What is ‘me’? Taking meds is keeping whatever me is alive. That much I do know. Without any I felt like a tiny little fragile row-boat being repeatedly & continuously flung against the rocks in a rough storm. Sometimes, the sun would shine, the waves would calm, and I would feel fine. But I learnt never to trust that the storm wouldn’t come again, and whilst every time I survived the battering, meant that I knew I could survive a battering, the never-ending batterings were causing me to wonder more & more why I bothered trying. If life was only ever going to be about riding the storm, and not trusting the sunshine intervals, what really was the point? So, I started on the meds. And whilst I still had dark days, I felt more in control, like maybe I could row away from the rocks, somehow, someday.
The first lot of meds weren’t quite right, and I’ve recently changed them. Instead of sweating like I’m going through the menopause at the age of 40, I am suddenly feeling liberated and free, able to enjoy a walk in the sun without fearing the human shower that I was. I’m sleeping better – not great, but better. The dreams are psychedelic & often disturbing, but they’re not hanging over me like a black cloud the next day. About mid-afternoon I have about an hour of floating haze, distant, disassociated from the cold reality of the day; it’s like what I imagine an opium-hit would’ve been back in the day… And I’m not totally fatigued the whole time, wanting to just curl up in my bed, needing to force myself into the world; instead, I have energy, motivation, enthusiasm.
Yes, these meds seem to be, at different times of the day, providing me with LSD trips, e-like calm & floatiness and speed-driven hyper-mania. Three illegal highs in one legal prescription drug. Oh, lucky me.
Except, is this me? My friend was referring to the manic hyper me. That’s not the real me. But why shouldn’t it be? I’m happy when I’m in that place. I’m enthusiastic, I want to share my thoughts, my feelings, my dreams. Yes, it might be a bit exhausting to be around – if those around you are high and you’re not, it’s hard to keep up with the lightning speed cut & thrust of the conversation, the various directions, sidebars and general jabbernesses… But, why shouldn’t that be me?

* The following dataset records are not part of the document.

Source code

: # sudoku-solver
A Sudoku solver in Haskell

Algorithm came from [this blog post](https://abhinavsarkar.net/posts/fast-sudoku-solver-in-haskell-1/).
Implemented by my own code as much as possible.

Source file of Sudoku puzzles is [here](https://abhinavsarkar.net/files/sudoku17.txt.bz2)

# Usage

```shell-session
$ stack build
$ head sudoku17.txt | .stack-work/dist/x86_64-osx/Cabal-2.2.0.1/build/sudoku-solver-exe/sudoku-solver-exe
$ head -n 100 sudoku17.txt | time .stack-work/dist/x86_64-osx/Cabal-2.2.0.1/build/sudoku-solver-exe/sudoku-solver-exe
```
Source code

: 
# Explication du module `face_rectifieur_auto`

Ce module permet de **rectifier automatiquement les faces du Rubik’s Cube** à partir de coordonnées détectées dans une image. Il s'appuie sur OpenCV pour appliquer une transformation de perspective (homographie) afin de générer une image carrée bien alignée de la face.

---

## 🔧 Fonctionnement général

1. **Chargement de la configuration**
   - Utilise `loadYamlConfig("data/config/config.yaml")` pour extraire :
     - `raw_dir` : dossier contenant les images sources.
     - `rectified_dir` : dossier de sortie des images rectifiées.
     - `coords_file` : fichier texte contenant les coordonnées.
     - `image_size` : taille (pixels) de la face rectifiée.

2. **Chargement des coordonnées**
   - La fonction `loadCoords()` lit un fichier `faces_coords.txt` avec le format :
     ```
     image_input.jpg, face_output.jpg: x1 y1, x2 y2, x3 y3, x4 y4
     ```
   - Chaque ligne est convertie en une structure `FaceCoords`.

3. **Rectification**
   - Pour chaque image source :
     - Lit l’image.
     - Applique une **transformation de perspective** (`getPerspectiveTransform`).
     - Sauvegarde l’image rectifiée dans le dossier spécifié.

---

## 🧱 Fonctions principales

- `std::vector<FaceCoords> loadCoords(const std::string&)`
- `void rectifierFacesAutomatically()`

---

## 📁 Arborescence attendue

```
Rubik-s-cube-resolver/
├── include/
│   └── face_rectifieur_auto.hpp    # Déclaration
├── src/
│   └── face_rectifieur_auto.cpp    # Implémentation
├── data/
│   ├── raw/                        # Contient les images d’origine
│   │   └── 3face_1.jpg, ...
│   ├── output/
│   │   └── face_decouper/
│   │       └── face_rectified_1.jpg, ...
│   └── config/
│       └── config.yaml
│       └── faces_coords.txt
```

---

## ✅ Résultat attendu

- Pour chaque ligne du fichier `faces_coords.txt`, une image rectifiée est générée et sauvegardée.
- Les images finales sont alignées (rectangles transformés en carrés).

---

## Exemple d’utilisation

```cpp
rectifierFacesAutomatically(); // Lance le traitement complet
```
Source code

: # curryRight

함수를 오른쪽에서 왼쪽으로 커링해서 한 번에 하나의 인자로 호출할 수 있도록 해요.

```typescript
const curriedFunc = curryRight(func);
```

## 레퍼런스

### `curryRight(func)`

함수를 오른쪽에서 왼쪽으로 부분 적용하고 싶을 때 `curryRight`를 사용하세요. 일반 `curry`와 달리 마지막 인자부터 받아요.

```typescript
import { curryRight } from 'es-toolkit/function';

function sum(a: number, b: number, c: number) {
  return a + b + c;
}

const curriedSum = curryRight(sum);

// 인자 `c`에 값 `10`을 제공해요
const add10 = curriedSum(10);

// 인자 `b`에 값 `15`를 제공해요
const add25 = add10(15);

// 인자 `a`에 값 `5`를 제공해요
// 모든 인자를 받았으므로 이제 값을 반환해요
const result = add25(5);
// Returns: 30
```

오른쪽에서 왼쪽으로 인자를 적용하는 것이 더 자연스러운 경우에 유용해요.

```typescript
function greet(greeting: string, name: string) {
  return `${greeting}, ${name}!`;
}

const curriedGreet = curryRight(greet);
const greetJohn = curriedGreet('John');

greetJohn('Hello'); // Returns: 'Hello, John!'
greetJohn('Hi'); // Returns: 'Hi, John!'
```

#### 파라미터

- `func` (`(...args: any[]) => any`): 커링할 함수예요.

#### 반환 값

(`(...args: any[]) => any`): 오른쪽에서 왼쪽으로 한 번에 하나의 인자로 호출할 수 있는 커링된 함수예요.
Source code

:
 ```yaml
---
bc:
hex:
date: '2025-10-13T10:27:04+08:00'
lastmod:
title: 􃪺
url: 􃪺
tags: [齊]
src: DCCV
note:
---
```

What is me? Before the meds, I was so unhappy I wanted to die. Is that me? Before the rape, was that me? But even then, I know I was trying to figure out who me was – post divorce, post walking on egg-shells, post crying myself silently to sleep most nights so the person lying next to me didn’t hear. The time when I was happily married, was that me? Boden-wearing, ballet shoes, hair long and pulled into a ponytail, DIY & garden centres? Was it me to be middle-aged in my 20s? When was I me? At university, studying so studiously I didn’t sleep around, and didn’t even learn to drink beer? At school, friends with the other misfits, or always the third in a twosome who wanted power over me? Or, when I didn’t speak, when I couldn’t hear, when I was just the me inside my head? What is me, have I ever been me?

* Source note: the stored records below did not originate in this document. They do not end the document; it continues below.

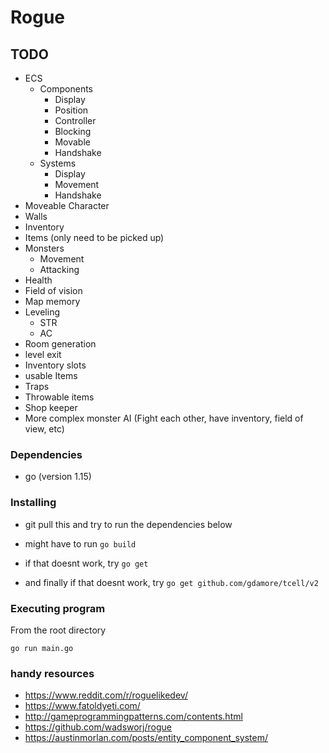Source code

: # Rogue
## TODO
* ECS
    * Components
        * Display
        * Position
        * Controller
        * Blocking
        * Movable
        * Handshake
    * Systems
        * Display
        * Movement
        * Handshake
* Moveable Character
* Walls
* Inventory
* Items (only need to be picked up)
* Monsters
    * Movement
    * Attacking
* Health
* Field of vision
* Map memory
* Leveling
    * STR
    * AC
* Room generation
* level exit
* Inventory slots
* usable Items
* Traps
* Throwable items
* Shop keeper
* More complex monster AI (Fight each other, have inventory, field of view, etc)

### Dependencies

* go (version 1.15)
    
### Installing

* git pull this and try to run the dependencies below

* might have to run  ``` go build ```
* if that doesnt work, try ``` go get ```
* and finally if that doesnt work, try ``` go get github.com/gdamore/tcell/v2 ```

### Executing program
From the root directory
```
go run main.go
```

### handy resources
* https://www.reddit.com/r/roguelikedev/
* https://www.fatoldyeti.com/
* http://gameprogrammingpatterns.com/contents.html
* https://github.com/wadsworj/rogue
* https://austinmorlan.com/posts/entity_component_system/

So, yes, I’m on medication that creates versions of me, but those versions are me. I know some of the things I am. I’m the little girl who cries when she feels unaccepted and unacceptable by the people she loves. I’m the child who curls up in her bed and hugs her toy dog for comfort. But I’m also a strong woman, who’s tired of being what others want her to be. I’m experimenting, I’m exploring, I’m fiercely determined, I’m not making apologies for who I am, whatever that is.
Another friend asked, is there a sweet-spot, between the hyper hyper and the lows… not right now, there isn’t. I hope there will be, one day; living with PTSD isn’t easy. The window of normalcy is very small, tiny things can tip us into a state of hyper arousal. Sometimes that is characterised by extreme anxiety, vigilance & jumpiness. That’s an exhausting place to be, and the see-saw can suddenly then dip into hypo arousal, unable to leave the house, be with people, engage, do anything but sleep & disassociate from the world. I prefer this version of hyper, where I’m not always so scared, where I’m not always panicking, where I feel positive, not defeated.

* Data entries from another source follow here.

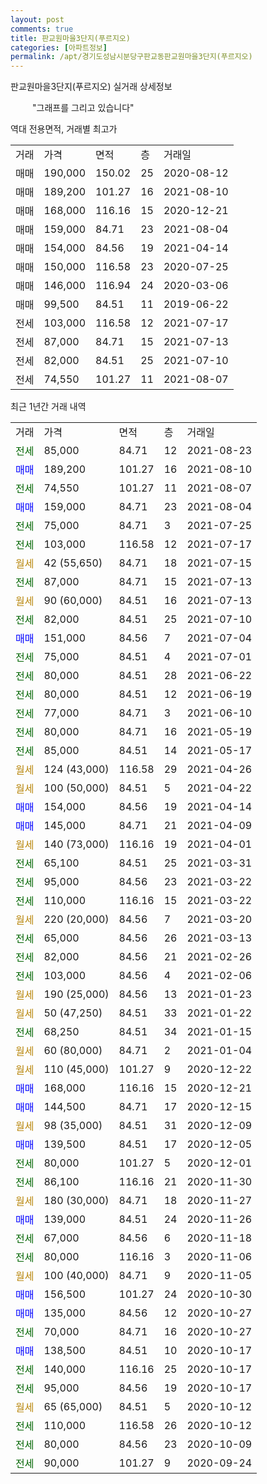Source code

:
 ```yaml
---
layout: post
comments: true
title: 판교원마을3단지(푸르지오)
categories: [아파트정보]
permalink: /apt/경기도성남시분당구판교동판교원마을3단지(푸르지오)
---
```


판교원마을3단지(푸르지오) 실거래 상세정보

<script type="text/javascript">
  google.charts.load('current', {'packages':['line', 'corechart']});
  google.charts.setOnLoadCallback(drawChart);

  function drawChart() {
    var data = new google.visualization.DataTable();
    data.addColumn('date', '거래일');
    data.addColumn('number', "매매");
    data.addColumn('number', "전세");
    data.addColumn('number', "전매");

    data.addRows([[new Date(Date.parse("2021-08-23")), null, 85000, null], [new Date(Date.parse("2021-08-10")), 189200, null, null], [new Date(Date.parse("2021-08-07")), null, 74550, null], [new Date(Date.parse("2021-08-04")), 159000, null, null], [new Date(Date.parse("2021-07-25")), null, 75000, null], [new Date(Date.parse("2021-07-17")), null, 103000, null], [new Date(Date.parse("2021-07-15")), null, null, null], [new Date(Date.parse("2021-07-13")), null, 87000, null], [new Date(Date.parse("2021-07-13")), null, null, null], [new Date(Date.parse("2021-07-10")), null, 82000, null], [new Date(Date.parse("2021-07-04")), 151000, null, null], [new Date(Date.parse("2021-07-01")), null, 75000, null], [new Date(Date.parse("2021-06-22")), null, 80000, null], [new Date(Date.parse("2021-06-19")), null, 80000, null], [new Date(Date.parse("2021-06-10")), null, 77000, null], [new Date(Date.parse("2021-05-19")), null, 80000, null], [new Date(Date.parse("2021-05-17")), null, 85000, null], [new Date(Date.parse("2021-04-26")), null, null, null], [new Date(Date.parse("2021-04-22")), null, null, null], [new Date(Date.parse("2021-04-14")), 154000, null, null], [new Date(Date.parse("2021-04-09")), 145000, null, null], [new Date(Date.parse("2021-04-01")), null, null, null], [new Date(Date.parse("2021-03-31")), null, 65100, null], [new Date(Date.parse("2021-03-22")), null, 95000, null], [new Date(Date.parse("2021-03-22")), null, 110000, null], [new Date(Date.parse("2021-03-20")), null, null, null], [new Date(Date.parse("2021-03-13")), null, 65000, null], [new Date(Date.parse("2021-02-26")), null, 82000, null], [new Date(Date.parse("2021-02-06")), null, 103000, null], [new Date(Date.parse("2021-01-23")), null, null, null], [new Date(Date.parse("2021-01-22")), null, null, null], [new Date(Date.parse("2021-01-15")), null, 68250, null], [new Date(Date.parse("2021-01-04")), null, null, null], [new Date(Date.parse("2020-12-22")), null, null, null], [new Date(Date.parse("2020-12-21")), 168000, null, null], [new Date(Date.parse("2020-12-15")), 144500, null, null], [new Date(Date.parse("2020-12-09")), null, null, null], [new Date(Date.parse("2020-12-05")), 139500, null, null], [new Date(Date.parse("2020-12-01")), null, 80000, null], [new Date(Date.parse("2020-11-30")), null, 86100, null], [new Date(Date.parse("2020-11-27")), null, null, null], [new Date(Date.parse("2020-11-26")), 139000, null, null], [new Date(Date.parse("2020-11-18")), null, 67000, null], [new Date(Date.parse("2020-11-06")), null, 80000, null], [new Date(Date.parse("2020-11-05")), null, null, null], [new Date(Date.parse("2020-10-30")), 156500, null, null], [new Date(Date.parse("2020-10-27")), 135000, null, null], [new Date(Date.parse("2020-10-27")), null, 70000, null], [new Date(Date.parse("2020-10-17")), 138500, null, null], [new Date(Date.parse("2020-10-17")), null, 140000, null], [new Date(Date.parse("2020-10-17")), null, 95000, null], [new Date(Date.parse("2020-10-12")), null, null, null], [new Date(Date.parse("2020-10-12")), null, 110000, null], [new Date(Date.parse("2020-10-09")), null, 80000, null], [new Date(Date.parse("2020-09-24")), null, 90000, null]]);

    var options = {
      hAxis: {
        format: 'yyyy/MM/dd'
      },    
      lineWidth: 0,
      pointsVisible: true,    
      title: '최근 1년간 유형별 실거래가 분포',
      legend: { position: 'bottom' }
    };

    var formatter = new google.visualization.NumberFormat({pattern:'###,###'} );
    formatter.format(data, 1);
    formatter.format(data, 2);
    
    setTimeout(function() {
        var chart = new google.visualization.LineChart(document.getElementById('columnchart_material'));
        chart.draw(data, (options));
        document.getElementById('loading').style.display = 'none';
    }, 1000);
  }
</script>


<div id="loading" style="z-index:20; display: block; margin-left: 35px">"그래프를 그리고 있습니다"</div>
<div id="columnchart_material" style="width: 95%; margin-left: -35px; display: block"></div>

역대 전용면적, 거래별 최고가
<table class="sortable">
    <tr>
      <td>거래</td>
      <td>가격</td>
      <td>면적</td>
      <td>층</td>
      <td>거래일</td>
    </tr>
        <tr>
          <td>매매</td>
          <td>190,000</td>
          <td>150.02</td>
          <td>25</td>
          <td>2020-08-12</td>
        </tr>            <tr>
          <td>매매</td>
          <td>189,200</td>
          <td>101.27</td>
          <td>16</td>
          <td>2021-08-10</td>
        </tr>            <tr>
          <td>매매</td>
          <td>168,000</td>
          <td>116.16</td>
          <td>15</td>
          <td>2020-12-21</td>
        </tr>            <tr>
          <td>매매</td>
          <td>159,000</td>
          <td>84.71</td>
          <td>23</td>
          <td>2021-08-04</td>
        </tr>            <tr>
          <td>매매</td>
          <td>154,000</td>
          <td>84.56</td>
          <td>19</td>
          <td>2021-04-14</td>
        </tr>            <tr>
          <td>매매</td>
          <td>150,000</td>
          <td>116.58</td>
          <td>23</td>
          <td>2020-07-25</td>
        </tr>            <tr>
          <td>매매</td>
          <td>146,000</td>
          <td>116.94</td>
          <td>24</td>
          <td>2020-03-06</td>
        </tr>            <tr>
          <td>매매</td>
          <td>99,500</td>
          <td>84.51</td>
          <td>11</td>
          <td>2019-06-22</td>
        </tr>        
        <tr>
              <td>전세</td>
              <td>103,000</td>
              <td>116.58</td>
              <td>12</td>
              <td>2021-07-17</td>
            </tr>            <tr>
              <td>전세</td>
              <td>87,000</td>
              <td>84.71</td>
              <td>15</td>
              <td>2021-07-13</td>
            </tr>            <tr>
              <td>전세</td>
              <td>82,000</td>
              <td>84.51</td>
              <td>25</td>
              <td>2021-07-10</td>
            </tr>            <tr>
              <td>전세</td>
              <td>74,550</td>
              <td>101.27</td>
              <td>11</td>
              <td>2021-08-07</td>
            </tr>        
    
</table>

최근 1년간 거래 내역

<table class="sortable">
    <tr>
      <td>거래</td>
      <td>가격</td>
      <td>면적</td>
      <td>층</td>
      <td>거래일</td>
    </tr>
    <tr>
      <td><a style="color: darkgreen">전세</a></td>
      <td>85,000</td>
      <td>84.71</td>
      <td>12</td>
      <td>2021-08-23</td>
    </tr>          <tr>
      <td><a style="color: blue">매매</a></td>
      <td>189,200</td>
      <td>101.27</td>
      <td>16</td>
      <td>2021-08-10</td>
    </tr>          <tr>
      <td><a style="color: darkgreen">전세</a></td>
      <td>74,550</td>
      <td>101.27</td>
      <td>11</td>
      <td>2021-08-07</td>
    </tr>          <tr>
      <td><a style="color: blue">매매</a></td>
      <td>159,000</td>
      <td>84.71</td>
      <td>23</td>
      <td>2021-08-04</td>
    </tr>          <tr>
      <td><a style="color: darkgreen">전세</a></td>
      <td>75,000</td>
      <td>84.71</td>
      <td>3</td>
      <td>2021-07-25</td>
    </tr>          <tr>
      <td><a style="color: darkgreen">전세</a></td>
      <td>103,000</td>
      <td>116.58</td>
      <td>12</td>
      <td>2021-07-17</td>
    </tr>          <tr>
      <td><a style="color: darkgoldenrod">월세</a></td>
      <td>42 (55,650)</td>
      <td>84.71</td>
      <td>18</td>
      <td>2021-07-15</td>
    </tr>          <tr>
      <td><a style="color: darkgreen">전세</a></td>
      <td>87,000</td>
      <td>84.71</td>
      <td>15</td>
      <td>2021-07-13</td>
    </tr>          <tr>
      <td><a style="color: darkgoldenrod">월세</a></td>
      <td>90 (60,000)</td>
      <td>84.51</td>
      <td>16</td>
      <td>2021-07-13</td>
    </tr>          <tr>
      <td><a style="color: darkgreen">전세</a></td>
      <td>82,000</td>
      <td>84.51</td>
      <td>25</td>
      <td>2021-07-10</td>
    </tr>          <tr>
      <td><a style="color: blue">매매</a></td>
      <td>151,000</td>
      <td>84.56</td>
      <td>7</td>
      <td>2021-07-04</td>
    </tr>          <tr>
      <td><a style="color: darkgreen">전세</a></td>
      <td>75,000</td>
      <td>84.51</td>
      <td>4</td>
      <td>2021-07-01</td>
    </tr>          <tr>
      <td><a style="color: darkgreen">전세</a></td>
      <td>80,000</td>
      <td>84.51</td>
      <td>28</td>
      <td>2021-06-22</td>
    </tr>          <tr>
      <td><a style="color: darkgreen">전세</a></td>
      <td>80,000</td>
      <td>84.51</td>
      <td>12</td>
      <td>2021-06-19</td>
    </tr>          <tr>
      <td><a style="color: darkgreen">전세</a></td>
      <td>77,000</td>
      <td>84.71</td>
      <td>3</td>
      <td>2021-06-10</td>
    </tr>          <tr>
      <td><a style="color: darkgreen">전세</a></td>
      <td>80,000</td>
      <td>84.71</td>
      <td>16</td>
      <td>2021-05-19</td>
    </tr>          <tr>
      <td><a style="color: darkgreen">전세</a></td>
      <td>85,000</td>
      <td>84.51</td>
      <td>14</td>
      <td>2021-05-17</td>
    </tr>          <tr>
      <td><a style="color: darkgoldenrod">월세</a></td>
      <td>124 (43,000)</td>
      <td>116.58</td>
      <td>29</td>
      <td>2021-04-26</td>
    </tr>          <tr>
      <td><a style="color: darkgoldenrod">월세</a></td>
      <td>100 (50,000)</td>
      <td>84.51</td>
      <td>5</td>
      <td>2021-04-22</td>
    </tr>          <tr>
      <td><a style="color: blue">매매</a></td>
      <td>154,000</td>
      <td>84.56</td>
      <td>19</td>
      <td>2021-04-14</td>
    </tr>          <tr>
      <td><a style="color: blue">매매</a></td>
      <td>145,000</td>
      <td>84.71</td>
      <td>21</td>
      <td>2021-04-09</td>
    </tr>          <tr>
      <td><a style="color: darkgoldenrod">월세</a></td>
      <td>140 (73,000)</td>
      <td>116.16</td>
      <td>19</td>
      <td>2021-04-01</td>
    </tr>          <tr>
      <td><a style="color: darkgreen">전세</a></td>
      <td>65,100</td>
      <td>84.51</td>
      <td>25</td>
      <td>2021-03-31</td>
    </tr>          <tr>
      <td><a style="color: darkgreen">전세</a></td>
      <td>95,000</td>
      <td>84.56</td>
      <td>23</td>
      <td>2021-03-22</td>
    </tr>          <tr>
      <td><a style="color: darkgreen">전세</a></td>
      <td>110,000</td>
      <td>116.16</td>
      <td>15</td>
      <td>2021-03-22</td>
    </tr>          <tr>
      <td><a style="color: darkgoldenrod">월세</a></td>
      <td>220 (20,000)</td>
      <td>84.56</td>
      <td>7</td>
      <td>2021-03-20</td>
    </tr>          <tr>
      <td><a style="color: darkgreen">전세</a></td>
      <td>65,000</td>
      <td>84.56</td>
      <td>26</td>
      <td>2021-03-13</td>
    </tr>          <tr>
      <td><a style="color: darkgreen">전세</a></td>
      <td>82,000</td>
      <td>84.56</td>
      <td>21</td>
      <td>2021-02-26</td>
    </tr>          <tr>
      <td><a style="color: darkgreen">전세</a></td>
      <td>103,000</td>
      <td>84.56</td>
      <td>4</td>
      <td>2021-02-06</td>
    </tr>          <tr>
      <td><a style="color: darkgoldenrod">월세</a></td>
      <td>190 (25,000)</td>
      <td>84.56</td>
      <td>13</td>
      <td>2021-01-23</td>
    </tr>          <tr>
      <td><a style="color: darkgoldenrod">월세</a></td>
      <td>50 (47,250)</td>
      <td>84.51</td>
      <td>33</td>
      <td>2021-01-22</td>
    </tr>          <tr>
      <td><a style="color: darkgreen">전세</a></td>
      <td>68,250</td>
      <td>84.51</td>
      <td>34</td>
      <td>2021-01-15</td>
    </tr>          <tr>
      <td><a style="color: darkgoldenrod">월세</a></td>
      <td>60 (80,000)</td>
      <td>84.71</td>
      <td>2</td>
      <td>2021-01-04</td>
    </tr>          <tr>
      <td><a style="color: darkgoldenrod">월세</a></td>
      <td>110 (45,000)</td>
      <td>101.27</td>
      <td>9</td>
      <td>2020-12-22</td>
    </tr>          <tr>
      <td><a style="color: blue">매매</a></td>
      <td>168,000</td>
      <td>116.16</td>
      <td>15</td>
      <td>2020-12-21</td>
    </tr>          <tr>
      <td><a style="color: blue">매매</a></td>
      <td>144,500</td>
      <td>84.71</td>
      <td>17</td>
      <td>2020-12-15</td>
    </tr>          <tr>
      <td><a style="color: darkgoldenrod">월세</a></td>
      <td>98 (35,000)</td>
      <td>84.51</td>
      <td>31</td>
      <td>2020-12-09</td>
    </tr>          <tr>
      <td><a style="color: blue">매매</a></td>
      <td>139,500</td>
      <td>84.51</td>
      <td>17</td>
      <td>2020-12-05</td>
    </tr>          <tr>
      <td><a style="color: darkgreen">전세</a></td>
      <td>80,000</td>
      <td>101.27</td>
      <td>5</td>
      <td>2020-12-01</td>
    </tr>          <tr>
      <td><a style="color: darkgreen">전세</a></td>
      <td>86,100</td>
      <td>116.16</td>
      <td>21</td>
      <td>2020-11-30</td>
    </tr>          <tr>
      <td><a style="color: darkgoldenrod">월세</a></td>
      <td>180 (30,000)</td>
      <td>84.71</td>
      <td>18</td>
      <td>2020-11-27</td>
    </tr>          <tr>
      <td><a style="color: blue">매매</a></td>
      <td>139,000</td>
      <td>84.51</td>
      <td>24</td>
      <td>2020-11-26</td>
    </tr>          <tr>
      <td><a style="color: darkgreen">전세</a></td>
      <td>67,000</td>
      <td>84.56</td>
      <td>6</td>
      <td>2020-11-18</td>
    </tr>          <tr>
      <td><a style="color: darkgreen">전세</a></td>
      <td>80,000</td>
      <td>116.16</td>
      <td>3</td>
      <td>2020-11-06</td>
    </tr>          <tr>
      <td><a style="color: darkgoldenrod">월세</a></td>
      <td>100 (40,000)</td>
      <td>84.71</td>
      <td>9</td>
      <td>2020-11-05</td>
    </tr>          <tr>
      <td><a style="color: blue">매매</a></td>
      <td>156,500</td>
      <td>101.27</td>
      <td>24</td>
      <td>2020-10-30</td>
    </tr>          <tr>
      <td><a style="color: blue">매매</a></td>
      <td>135,000</td>
      <td>84.56</td>
      <td>12</td>
      <td>2020-10-27</td>
    </tr>          <tr>
      <td><a style="color: darkgreen">전세</a></td>
      <td>70,000</td>
      <td>84.71</td>
      <td>16</td>
      <td>2020-10-27</td>
    </tr>          <tr>
      <td><a style="color: blue">매매</a></td>
      <td>138,500</td>
      <td>84.51</td>
      <td>10</td>
      <td>2020-10-17</td>
    </tr>          <tr>
      <td><a style="color: darkgreen">전세</a></td>
      <td>140,000</td>
      <td>116.16</td>
      <td>25</td>
      <td>2020-10-17</td>
    </tr>          <tr>
      <td><a style="color: darkgreen">전세</a></td>
      <td>95,000</td>
      <td>84.56</td>
      <td>19</td>
      <td>2020-10-17</td>
    </tr>          <tr>
      <td><a style="color: darkgoldenrod">월세</a></td>
      <td>65 (65,000)</td>
      <td>84.51</td>
      <td>5</td>
      <td>2020-10-12</td>
    </tr>          <tr>
      <td><a style="color: darkgreen">전세</a></td>
      <td>110,000</td>
      <td>116.58</td>
      <td>26</td>
      <td>2020-10-12</td>
    </tr>          <tr>
      <td><a style="color: darkgreen">전세</a></td>
      <td>80,000</td>
      <td>84.56</td>
      <td>23</td>
      <td>2020-10-09</td>
    </tr>          <tr>
      <td><a style="color: darkgreen">전세</a></td>
      <td>90,000</td>
      <td>101.27</td>
      <td>9</td>
      <td>2020-09-24</td>
    </tr>      </table>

This is me. I’m on meds that are creating versions of me but they’re keeping me alive. I can self-medicate some of the hyper away – drink some red wine, curl up at the feet of a Dominant man, be stroked by my girlfriend, do some vigorous exercise (note to self, do that one more), but if I’m appearing manic in front of you, please don’t make me feel unaccepted. It’ll drive me back into the foetal state, the child reasserts, the adult doesn’t dare go out into the world. If I’m ever going to find out who me really is, I need to be less child, more adult; and to do that, I need to be allowed to be me.